Ford posed this question to an old coast guard colleague, an honourable man: “How can you vote for a guy who goes against all the values you’ve lived by all your life?” Couldn’t get a straight answer. Maybe it just comes down to people staying on their side of America’s great divides.
When Ford grew up in small town South Carolina, the races kept to themselves. Even in college, students naturally segregated in the cafeteria. Maybe racism wasn’t always as overt as it was when, as a young man driving through rural Georgia, he came across a billboard declaring “Don’t let the sun set on your black ass,” but he always knew there were places to avoid.
Which is why, the first time he came to Victoria, he balked when a few of his coast guard buddies dragged him into the Irish Times.
“I was very hesitant to go. I said: ‘That’s an Irish bar. There won’t be any Black guys in there.’ Down here, you just don’t do that. If it’s a known white-guy bar, you just don’t go in there.”
In the Irish Times, a stranger bought him a beer.
His colour wasn't his identity in Victoria
Ford says that in Victoria his colour wasn’t his identity. People treated him as an individual. “I miss that.” He misses stopping at Ice Cream Mountain with his daughter and heading up Mount Finlayson, too. Misses the crispness of the air, the friendliness. Doesn’t miss the cost of living, though. He could never have afforded the big house he now owns in South Carolina.
There’s a different cost, though. Segregation might no longer be codified, but Ford says there’s little interaction outside of shared public spaces. People of different races might chat while gassing up their cars, but it’s not like they’re going to invite one another home. “You’re not going to go where he lives, and he’s not going to go where you live.”

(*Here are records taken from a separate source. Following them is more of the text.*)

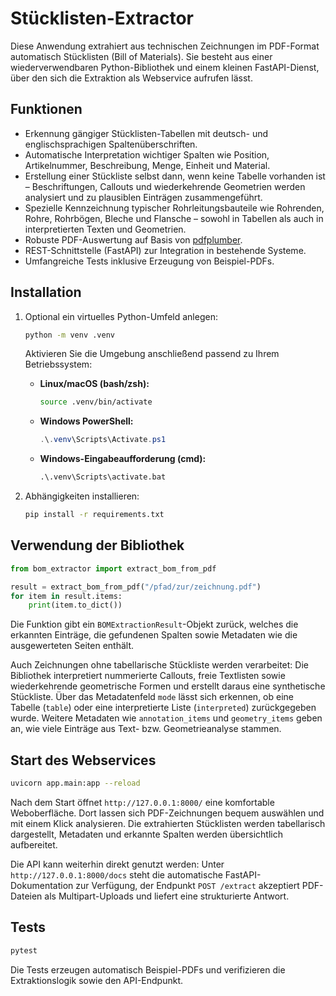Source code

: # Stücklisten-Extractor

Diese Anwendung extrahiert aus technischen Zeichnungen im PDF-Format automatisch Stücklisten (Bill of Materials).
Sie besteht aus einer wiederverwendbaren Python-Bibliothek und einem kleinen FastAPI-Dienst, über den sich die
Extraktion als Webservice aufrufen lässt.

## Funktionen

- Erkennung gängiger Stücklisten-Tabellen mit deutsch- und englischsprachigen Spaltenüberschriften.
- Automatische Interpretation wichtiger Spalten wie Position, Artikelnummer, Beschreibung, Menge, Einheit und Material.
- Erstellung einer Stückliste selbst dann, wenn keine Tabelle vorhanden ist – Beschriftungen, Callouts und wiederkehrende
  Geometrien werden analysiert und zu plausiblen Einträgen zusammengeführt.
- Spezielle Kennzeichnung typischer Rohrleitungsbauteile wie Rohrenden, Rohre, Rohrbögen, Bleche und Flansche – sowohl in
  Tabellen als auch in interpretierten Texten und Geometrien.
- Robuste PDF-Auswertung auf Basis von [pdfplumber](https://github.com/jsvine/pdfplumber).
- REST-Schnittstelle (FastAPI) zur Integration in bestehende Systeme.
- Umfangreiche Tests inklusive Erzeugung von Beispiel-PDFs.

## Installation

1. Optional ein virtuelles Python-Umfeld anlegen:

   ```bash
   python -m venv .venv
   ```

   Aktivieren Sie die Umgebung anschließend passend zu Ihrem Betriebssystem:

   - **Linux/macOS (bash/zsh):**

     ```bash
     source .venv/bin/activate
     ```

   - **Windows PowerShell:**

     ```powershell
     .\.venv\Scripts\Activate.ps1
     ```

   - **Windows-Eingabeaufforderung (cmd):**

     ```bat
     .\.venv\Scripts\activate.bat
     ```

2. Abhängigkeiten installieren:

   ```bash
   pip install -r requirements.txt
   ```

## Verwendung der Bibliothek

```python
from bom_extractor import extract_bom_from_pdf

result = extract_bom_from_pdf("/pfad/zur/zeichnung.pdf")
for item in result.items:
    print(item.to_dict())
```

Die Funktion gibt ein `BOMExtractionResult`-Objekt zurück, welches die erkannten Einträge, die gefundenen Spalten sowie
Metadaten wie die ausgewerteten Seiten enthält.

Auch Zeichnungen ohne tabellarische Stückliste werden verarbeitet: Die Bibliothek interpretiert nummerierte Callouts,
freie Textlisten sowie wiederkehrende geometrische Formen und erstellt daraus eine synthetische Stückliste. Über das
Metadatenfeld `mode` lässt sich erkennen, ob eine Tabelle (`table`) oder eine interpretierte Liste (`interpreted`)
zurückgegeben wurde. Weitere Metadaten wie `annotation_items` und `geometry_items` geben an, wie viele Einträge aus
Text- bzw. Geometrieanalyse stammen.

## Start des Webservices

```bash
uvicorn app.main:app --reload
```

Nach dem Start öffnet `http://127.0.0.1:8000/` eine komfortable Weboberfläche. Dort lassen sich PDF-Zeichnungen bequem
auswählen und mit einem Klick analysieren. Die extrahierten Stücklisten werden tabellarisch dargestellt,
Metadaten und erkannte Spalten werden übersichtlich aufbereitet.

Die API kann weiterhin direkt genutzt werden: Unter `http://127.0.0.1:8000/docs` steht die automatische FastAPI-
Dokumentation zur Verfügung, der Endpunkt `POST /extract` akzeptiert PDF-Dateien als Multipart-Uploads und liefert eine
strukturierte Antwort.

## Tests

```bash
pytest
```

Die Tests erzeugen automatisch Beispiel-PDFs und verifizieren die Extraktionslogik sowie den API-Endpunkt.
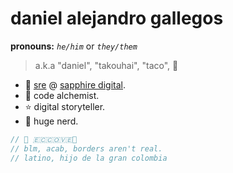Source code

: 
# daniel alejandro gallegos
**pronouns:** *`he/him`* or *`they/them`*
> a.k.a "daniel", "takouhai", "taco", 🌮

* 💎 [sre](https://en.wikipedia.org/wiki/Site_reliability_engineering) @ [sapphire digital](https://getsapphire.com).
* 🔮 code alchemist.
* ⭐ digital storyteller.
* 💚 huge nerd.

```js
// 🌹 🇪🇨🇨🇴🇻🇪🌹
// blm, acab, borders aren't real.
// latino, hijo de la gran colombia
```

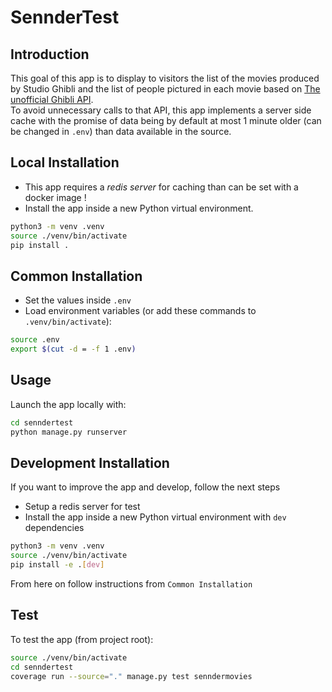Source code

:# SennderTest

## Introduction

This goal of this app is to display to visitors the list of the movies produced by Studio Ghibli and the list of people pictured in each movie based on
[The unofficial Ghibli API](https://ghibliapi.herokuapp.com).  
To avoid unnecessary calls to that API, this app
implements a server side cache with the promise of data being by default at most 1 minute older (can be changed in `.env`) than data available in the source.


## Local Installation

- This app requires a *redis server* for caching than can be set with a docker image !
- Install the app inside a new Python virtual environment.
```bash
python3 -m venv .venv
source ./venv/bin/activate
pip install .
```


## Common Installation

- Set the values inside `.env`
- Load environment variables (or add these commands to `.venv/bin/activate`):  
```bash
source .env
export $(cut -d = -f 1 .env)
```


## Usage

Launch the app locally with:  
```bash
cd senndertest
python manage.py runserver
```


## Development Installation

If you want to improve the app and develop, follow the next steps

- Setup a redis server for test
- Install the app inside a new Python virtual environment with `dev` dependencies
```bash
python3 -m venv .venv
source ./venv/bin/activate
pip install -e .[dev]
```

From here on follow instructions from `Common Installation`


## Test

To test the app (from project root):
```bash
source ./venv/bin/activate
cd senndertest
coverage run --source="." manage.py test senndermovies
```
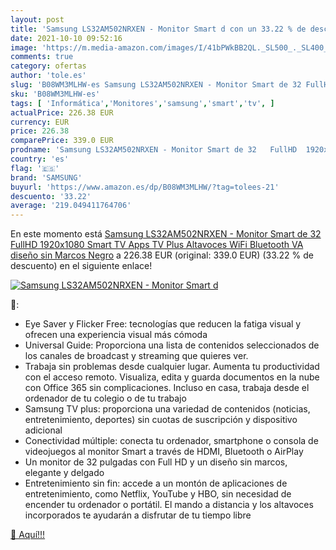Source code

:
 ```yaml
---
layout: post
title: 'Samsung LS32AM502NRXEN - Monitor Smart d con un 33.22 % de descuento'
date: 2021-10-10 09:52:16
image: 'https://m.media-amazon.com/images/I/41bPWkBB2QL._SL500_._SL400_.jpg'
comments: true
category: ofertas
author: 'tole.es'
slug: 'B08WM3MLHW-es Samsung LS32AM502NRXEN - Monitor Smart de 32 FullHD...'
sku: 'B08WM3MLHW-es'
tags: [ 'Informática','Monitores','samsung','smart','tv', ]
actualPrice: 226.38 EUR
currency: EUR
price: 226.38
comparePrice: 339.0 EUR
prodname: 'Samsung LS32AM502NRXEN - Monitor Smart de 32   FullHD  1920x1080  Smart TV Apps  TV Plus  Altavoces  WiFi  Bluetooth  VA  diseño sin Marcos  Negro'
country: 'es'
flag: '🇪🇸'
brand: 'SAMSUNG'
buyurl: 'https://www.amazon.es/dp/B08WM3MLHW/?tag=tolees-21'
descuento: '33.22'
average: '219.049411764706'
---
```


En este momento está [Samsung LS32AM502NRXEN - Monitor Smart de 32   FullHD  1920x1080  Smart TV Apps  TV Plus  Altavoces  WiFi  Bluetooth  VA  diseño sin Marcos  Negro](https://www.amazon.es/dp/B08WM3MLHW/?tag=tolees-21) a 226.38 EUR (original: 339.0 EUR) (33.22 %  de descuento) en el siguiente enlace!

[![Samsung LS32AM502NRXEN - Monitor Smart d](https://m.media-amazon.com/images/I/41bPWkBB2QL._SL500_._SL400_.jpg)](https://www.amazon.es/dp/B08WM3MLHW/?tag=tolees-21)

🔎:

- Eye Saver y Flicker Free: tecnologías que reducen la fatiga visual y ofrecen una experiencia visual más cómoda
- Universal Guide: Proporciona una lista de contenidos seleccionados de los canales de broadcast y streaming que quieres ver.
- Trabaja sin problemas desde cualquier lugar. Aumenta tu productividad con el acceso remoto. Visualiza, edita y guarda documentos en la nube con Office 365 sin complicaciones. Incluso en casa, trabaja desde el ordenador de tu colegio o de tu trabajo
- Samsung TV plus: proporciona una variedad de contenidos (noticias, entretenimiento, deportes) sin cuotas de suscripción y dispositivo adicional
- Conectividad múltiple: conecta tu ordenador, smartphone o consola de videojuegos al monitor Smart a través de HDMI, Bluetooth o AirPlay
- Un monitor de 32 pulgadas con Full HD y un diseño sin marcos, elegante y delgado
- Entretenimiento sin fin: accede a un montón de aplicaciones de entretenimiento, como Netflix, YouTube y HBO, sin necesidad de encender tu ordenador o portátil. El mando a distancia y los altavoces incorporados te ayudarán a disfrutar de tu tiempo libre

[🛒 Aquí!!!](https://www.amazon.es/dp/B08WM3MLHW/?tag=tolees-21)
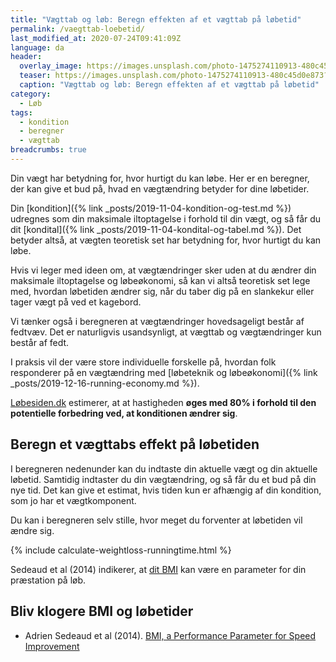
 ```yaml
---
title: "Vægttab og løb: Beregn effekten af et vægttab på løbetid"
permalink: /vaegttab-loebetid/
last_modified_at: 2020-07-24T09:41:09Z
language: da
header:
  overlay_image: https://images.unsplash.com/photo-1475274110913-480c45d0e873?ixlib=rb-1.2.1&ixid=eyJhcHBfaWQiOjEyMDd9&auto=format&fit=crop&w=1960&q=80
  teaser: https://images.unsplash.com/photo-1475274110913-480c45d0e873?ixlib=rb-1.2.1&ixid=eyJhcHBfaWQiOjEyMDd9&auto=format&fit=crop&w=400&q=80
  caption: "Vægttab og løb: Beregn effekten af et vægttab på løbetid"
category:
  - Løb
tags:
  - kondition
  - beregner
  - vægttab
breadcrumbs: true
---
```


Din vægt har betydning for, hvor hurtigt du kan løbe. Her er en beregner, der kan give et bud på, hvad en vægtændring betyder for dine løbetider.

Din [kondition]({% link _posts/2019-11-04-kondition-og-test.md %}) udregnes som din maksimale iltoptagelse i forhold til din vægt, og så får du dit [kondital]({% link _posts/2019-11-04-kondital-og-tabel.md %}). Det betyder altså, at vægten teoretisk set har betydning for, hvor hurtigt du kan løbe.

Hvis vi leger med ideen om, at vægtændringer sker uden at du ændrer din maksimale iltoptagelse og løbeøkonomi, så kan vi altså teoretisk set lege med, hvordan løbetiden ændrer sig, når du taber dig på en slankekur eller tager vægt på ved et kagebord.

Vi tænker også i beregneren at vægtændringer hovedsageligt består af fedtvæv. Det er naturligvis usandsynligt, at vægttab og vægtændringer kun består af fedt.

I praksis vil der være store individuelle forskelle på, hvordan folk responderer på en vægtændring med [løbeteknik og løbeøkonomi]({% link _posts/2019-12-16-running-economy.md %}).

[Løbesiden.dk](https://loebesiden.dk/beregninger/beregn_vaegt/) estimerer, at at hastigheden **øges med 80% i forhold til den potentielle forbedring ved, at konditionen ændrer sig**.

## Beregn et vægttabs effekt på løbetiden

I beregneren nedenunder kan du indtaste din aktuelle vægt og din aktuelle løbetid. Samtidig indtaster du din vægtændring, og så får du et bud på din nye tid. Det kan give et estimat, hvis tiden kun er afhængig af din kondition, som jo har et vægtkomponent.

Du kan i beregneren selv stille, hvor meget du forventer at løbetiden vil ændre sig.

{% include calculate-weightloss-runningtime.html %}

Sedeaud et al (2014) indikerer, at [dit BMI](/bmi/) kan være en parameter for din præstation på løb.

## Bliv klogere BMI og løbetider

- Adrien Sedeaud et al (2014). [BMI, a Performance Parameter for Speed Improvement](https://www.ncbi.nlm.nih.gov/pmc/articles/PMC3934974/)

In Victoria, it felt like the entire city was transfixed last night, anxious to know if we were in store for four more exhausting, chaotic years. At the aforementioned Irish Times, the eyes were glued to CNN, not the soccer game on rival screens. The Garrick’s Head Pub and Bard and Banker were showing the election, too. Ditto for a bank of televisions in Atlas Audio and Video on Yates.
The wait for results to trickle in was particularly agonizing for local members of Democrats Abroad — Americans and dual citizens living around Vancouver Island. The desire to oust Trump has pushed the membership of the Victoria-based chapter to close to 2,000, said the group’s acting chair, Giles Hogya.
Hogya was hoping for change. Ford wasn’t getting his hopes up.